:: What is expected ::
Find every line below with the word "reception". Then give only how many there are.

:: Extracted entries ::
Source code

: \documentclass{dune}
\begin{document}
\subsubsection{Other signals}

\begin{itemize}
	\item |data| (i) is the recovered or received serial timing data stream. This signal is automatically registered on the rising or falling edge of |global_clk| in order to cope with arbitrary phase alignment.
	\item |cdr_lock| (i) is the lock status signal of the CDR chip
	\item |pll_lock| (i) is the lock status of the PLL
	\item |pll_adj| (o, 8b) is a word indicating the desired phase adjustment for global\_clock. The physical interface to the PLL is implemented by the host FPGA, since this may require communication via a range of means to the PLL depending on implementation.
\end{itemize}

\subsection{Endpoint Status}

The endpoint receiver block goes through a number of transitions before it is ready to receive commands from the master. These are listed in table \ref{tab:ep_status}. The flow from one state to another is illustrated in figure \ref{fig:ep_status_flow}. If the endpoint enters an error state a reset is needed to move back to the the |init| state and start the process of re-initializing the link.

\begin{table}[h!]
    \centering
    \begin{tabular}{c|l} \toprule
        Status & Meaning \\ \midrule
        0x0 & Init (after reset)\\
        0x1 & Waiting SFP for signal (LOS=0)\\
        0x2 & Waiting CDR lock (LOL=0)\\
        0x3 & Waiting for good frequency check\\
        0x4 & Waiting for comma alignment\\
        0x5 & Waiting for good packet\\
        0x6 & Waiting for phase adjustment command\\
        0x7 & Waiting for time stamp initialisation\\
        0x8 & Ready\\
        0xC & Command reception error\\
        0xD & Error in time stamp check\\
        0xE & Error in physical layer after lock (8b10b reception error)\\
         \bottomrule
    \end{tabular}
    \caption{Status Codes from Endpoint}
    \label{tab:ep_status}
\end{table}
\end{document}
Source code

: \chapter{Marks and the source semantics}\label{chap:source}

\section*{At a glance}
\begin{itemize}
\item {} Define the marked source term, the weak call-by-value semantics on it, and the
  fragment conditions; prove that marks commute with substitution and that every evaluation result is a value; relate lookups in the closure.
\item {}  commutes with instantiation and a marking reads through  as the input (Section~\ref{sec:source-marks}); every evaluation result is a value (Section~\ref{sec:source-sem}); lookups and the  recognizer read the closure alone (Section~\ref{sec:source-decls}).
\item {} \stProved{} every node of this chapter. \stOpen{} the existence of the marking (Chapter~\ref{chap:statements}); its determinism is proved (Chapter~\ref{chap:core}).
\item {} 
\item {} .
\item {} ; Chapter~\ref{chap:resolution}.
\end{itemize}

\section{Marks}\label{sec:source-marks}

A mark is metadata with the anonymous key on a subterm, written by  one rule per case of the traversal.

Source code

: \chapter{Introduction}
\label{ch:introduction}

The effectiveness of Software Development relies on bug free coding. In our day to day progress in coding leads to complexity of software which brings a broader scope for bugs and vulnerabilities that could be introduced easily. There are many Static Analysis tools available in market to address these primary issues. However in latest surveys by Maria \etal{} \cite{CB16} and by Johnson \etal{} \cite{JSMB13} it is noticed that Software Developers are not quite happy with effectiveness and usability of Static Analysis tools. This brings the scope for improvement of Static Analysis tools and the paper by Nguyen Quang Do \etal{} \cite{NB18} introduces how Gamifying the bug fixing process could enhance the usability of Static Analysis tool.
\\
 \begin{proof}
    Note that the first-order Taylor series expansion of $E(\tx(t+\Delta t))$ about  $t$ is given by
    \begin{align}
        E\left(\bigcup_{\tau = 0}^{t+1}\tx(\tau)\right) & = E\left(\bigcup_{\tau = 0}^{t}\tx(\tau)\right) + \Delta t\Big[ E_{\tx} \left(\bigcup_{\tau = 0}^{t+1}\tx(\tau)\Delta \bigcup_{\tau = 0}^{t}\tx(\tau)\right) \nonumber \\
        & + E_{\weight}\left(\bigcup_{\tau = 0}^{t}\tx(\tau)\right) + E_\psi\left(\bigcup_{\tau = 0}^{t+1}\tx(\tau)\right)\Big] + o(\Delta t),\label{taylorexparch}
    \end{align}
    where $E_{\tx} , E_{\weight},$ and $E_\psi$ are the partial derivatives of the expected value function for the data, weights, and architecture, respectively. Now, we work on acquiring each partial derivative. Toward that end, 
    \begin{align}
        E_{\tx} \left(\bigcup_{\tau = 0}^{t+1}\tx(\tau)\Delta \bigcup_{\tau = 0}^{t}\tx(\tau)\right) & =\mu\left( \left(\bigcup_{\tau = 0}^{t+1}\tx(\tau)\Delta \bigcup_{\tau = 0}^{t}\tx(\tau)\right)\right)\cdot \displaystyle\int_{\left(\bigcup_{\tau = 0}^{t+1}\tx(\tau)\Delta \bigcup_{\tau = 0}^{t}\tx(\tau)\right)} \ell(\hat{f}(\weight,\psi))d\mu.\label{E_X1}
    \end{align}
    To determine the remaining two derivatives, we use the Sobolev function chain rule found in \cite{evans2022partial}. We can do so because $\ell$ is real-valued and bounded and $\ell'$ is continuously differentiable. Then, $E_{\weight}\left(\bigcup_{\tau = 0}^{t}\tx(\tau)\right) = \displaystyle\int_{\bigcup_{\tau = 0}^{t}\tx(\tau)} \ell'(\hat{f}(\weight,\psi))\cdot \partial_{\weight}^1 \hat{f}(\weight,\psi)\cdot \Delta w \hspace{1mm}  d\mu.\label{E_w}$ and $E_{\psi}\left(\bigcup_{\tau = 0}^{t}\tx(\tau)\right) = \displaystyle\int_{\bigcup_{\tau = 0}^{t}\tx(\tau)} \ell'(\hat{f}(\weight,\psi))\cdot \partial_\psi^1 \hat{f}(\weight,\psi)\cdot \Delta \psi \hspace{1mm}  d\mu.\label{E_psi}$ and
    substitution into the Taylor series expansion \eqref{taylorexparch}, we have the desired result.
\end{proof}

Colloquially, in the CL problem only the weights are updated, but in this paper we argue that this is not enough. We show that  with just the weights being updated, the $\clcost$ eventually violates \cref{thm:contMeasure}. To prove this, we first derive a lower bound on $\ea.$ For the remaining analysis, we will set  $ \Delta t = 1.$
...
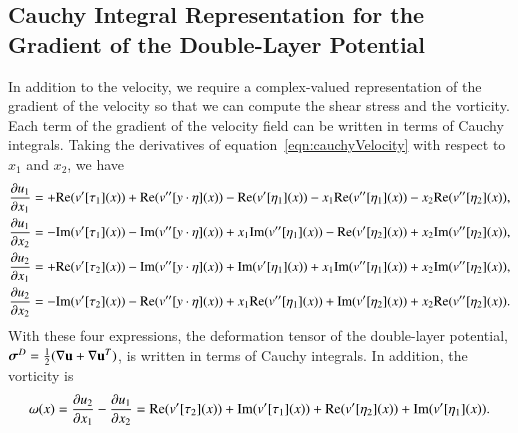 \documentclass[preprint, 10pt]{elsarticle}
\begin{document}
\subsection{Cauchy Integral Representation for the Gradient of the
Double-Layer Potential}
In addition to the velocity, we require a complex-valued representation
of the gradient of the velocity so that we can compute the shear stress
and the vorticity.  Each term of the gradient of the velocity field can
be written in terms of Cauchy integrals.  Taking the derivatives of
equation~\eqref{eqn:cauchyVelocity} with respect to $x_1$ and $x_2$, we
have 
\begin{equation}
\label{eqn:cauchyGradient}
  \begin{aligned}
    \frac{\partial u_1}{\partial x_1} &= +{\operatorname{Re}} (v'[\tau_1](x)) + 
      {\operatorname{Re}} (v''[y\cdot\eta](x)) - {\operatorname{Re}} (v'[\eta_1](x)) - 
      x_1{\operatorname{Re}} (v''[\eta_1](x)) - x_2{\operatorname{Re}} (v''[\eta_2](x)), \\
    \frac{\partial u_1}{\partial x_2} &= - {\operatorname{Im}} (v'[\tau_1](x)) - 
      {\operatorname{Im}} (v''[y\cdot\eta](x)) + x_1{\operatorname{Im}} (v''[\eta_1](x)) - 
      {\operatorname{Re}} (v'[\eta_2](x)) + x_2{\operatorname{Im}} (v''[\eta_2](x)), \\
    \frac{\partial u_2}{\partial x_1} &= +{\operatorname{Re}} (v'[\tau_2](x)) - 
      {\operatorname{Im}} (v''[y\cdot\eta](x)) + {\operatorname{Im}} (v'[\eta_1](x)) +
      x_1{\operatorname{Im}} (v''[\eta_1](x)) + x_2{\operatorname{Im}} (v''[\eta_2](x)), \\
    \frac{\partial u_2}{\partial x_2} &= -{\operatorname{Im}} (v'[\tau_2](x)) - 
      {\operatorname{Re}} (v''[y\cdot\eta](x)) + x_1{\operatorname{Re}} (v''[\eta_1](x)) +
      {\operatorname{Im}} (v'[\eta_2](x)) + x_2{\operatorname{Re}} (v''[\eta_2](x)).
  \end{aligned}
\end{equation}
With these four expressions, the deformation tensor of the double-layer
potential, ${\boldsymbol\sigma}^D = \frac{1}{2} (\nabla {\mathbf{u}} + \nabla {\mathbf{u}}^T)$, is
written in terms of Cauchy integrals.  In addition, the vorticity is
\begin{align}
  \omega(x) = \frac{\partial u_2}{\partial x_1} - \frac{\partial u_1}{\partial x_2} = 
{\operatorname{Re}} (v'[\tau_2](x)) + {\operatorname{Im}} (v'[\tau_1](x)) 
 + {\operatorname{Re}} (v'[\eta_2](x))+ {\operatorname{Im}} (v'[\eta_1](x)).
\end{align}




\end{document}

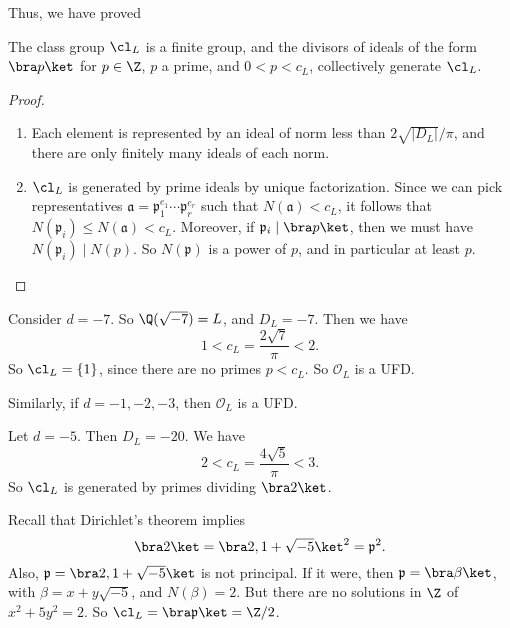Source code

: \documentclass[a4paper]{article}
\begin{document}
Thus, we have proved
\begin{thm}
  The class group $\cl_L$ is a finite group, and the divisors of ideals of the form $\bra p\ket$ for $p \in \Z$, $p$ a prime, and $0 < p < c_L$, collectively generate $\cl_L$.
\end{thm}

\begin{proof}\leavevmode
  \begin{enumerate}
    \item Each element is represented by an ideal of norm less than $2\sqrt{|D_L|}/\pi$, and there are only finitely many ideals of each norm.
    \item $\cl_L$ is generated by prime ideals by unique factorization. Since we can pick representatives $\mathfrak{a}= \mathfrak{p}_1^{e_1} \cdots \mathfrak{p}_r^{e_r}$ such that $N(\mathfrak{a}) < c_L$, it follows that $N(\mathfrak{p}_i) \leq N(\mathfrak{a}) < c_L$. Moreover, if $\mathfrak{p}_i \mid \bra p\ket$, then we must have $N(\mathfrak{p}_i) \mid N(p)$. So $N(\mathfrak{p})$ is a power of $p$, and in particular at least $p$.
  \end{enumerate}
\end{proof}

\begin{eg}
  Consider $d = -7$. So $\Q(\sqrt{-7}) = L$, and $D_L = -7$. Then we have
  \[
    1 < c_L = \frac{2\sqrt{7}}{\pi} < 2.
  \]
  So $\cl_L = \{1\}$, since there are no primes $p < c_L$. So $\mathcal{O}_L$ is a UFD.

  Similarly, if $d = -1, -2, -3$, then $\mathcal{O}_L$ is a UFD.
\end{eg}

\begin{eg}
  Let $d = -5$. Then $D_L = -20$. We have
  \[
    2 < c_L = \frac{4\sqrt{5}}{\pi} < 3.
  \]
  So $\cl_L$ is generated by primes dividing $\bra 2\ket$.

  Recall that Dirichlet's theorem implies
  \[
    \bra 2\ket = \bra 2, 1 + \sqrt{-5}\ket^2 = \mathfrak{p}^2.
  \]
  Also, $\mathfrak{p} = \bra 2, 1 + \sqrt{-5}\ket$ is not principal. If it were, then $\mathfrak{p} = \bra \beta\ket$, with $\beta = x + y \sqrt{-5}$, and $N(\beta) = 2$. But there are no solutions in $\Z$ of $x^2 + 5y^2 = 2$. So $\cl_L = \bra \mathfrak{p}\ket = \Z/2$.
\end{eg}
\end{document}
--
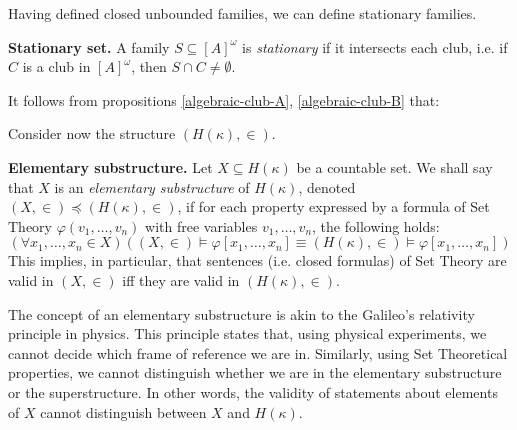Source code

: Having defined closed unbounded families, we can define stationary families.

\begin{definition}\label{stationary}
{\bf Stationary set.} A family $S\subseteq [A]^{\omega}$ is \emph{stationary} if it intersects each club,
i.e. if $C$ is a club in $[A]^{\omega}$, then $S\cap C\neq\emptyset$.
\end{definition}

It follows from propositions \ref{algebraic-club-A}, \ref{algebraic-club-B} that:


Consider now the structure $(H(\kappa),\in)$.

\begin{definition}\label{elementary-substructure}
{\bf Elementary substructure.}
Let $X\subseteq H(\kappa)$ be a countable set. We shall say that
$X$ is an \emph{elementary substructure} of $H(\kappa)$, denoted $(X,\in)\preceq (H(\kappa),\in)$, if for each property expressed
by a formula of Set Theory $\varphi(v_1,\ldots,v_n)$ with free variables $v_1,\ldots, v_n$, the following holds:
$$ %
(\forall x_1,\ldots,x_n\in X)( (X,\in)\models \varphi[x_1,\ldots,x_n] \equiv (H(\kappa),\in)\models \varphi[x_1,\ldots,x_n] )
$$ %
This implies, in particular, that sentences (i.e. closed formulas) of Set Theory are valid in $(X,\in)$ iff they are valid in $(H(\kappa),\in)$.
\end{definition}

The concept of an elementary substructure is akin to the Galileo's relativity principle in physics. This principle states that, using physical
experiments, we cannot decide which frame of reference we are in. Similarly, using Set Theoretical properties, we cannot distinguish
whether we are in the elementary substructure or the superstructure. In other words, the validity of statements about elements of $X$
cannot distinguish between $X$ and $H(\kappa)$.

:: Exercise solution ::
2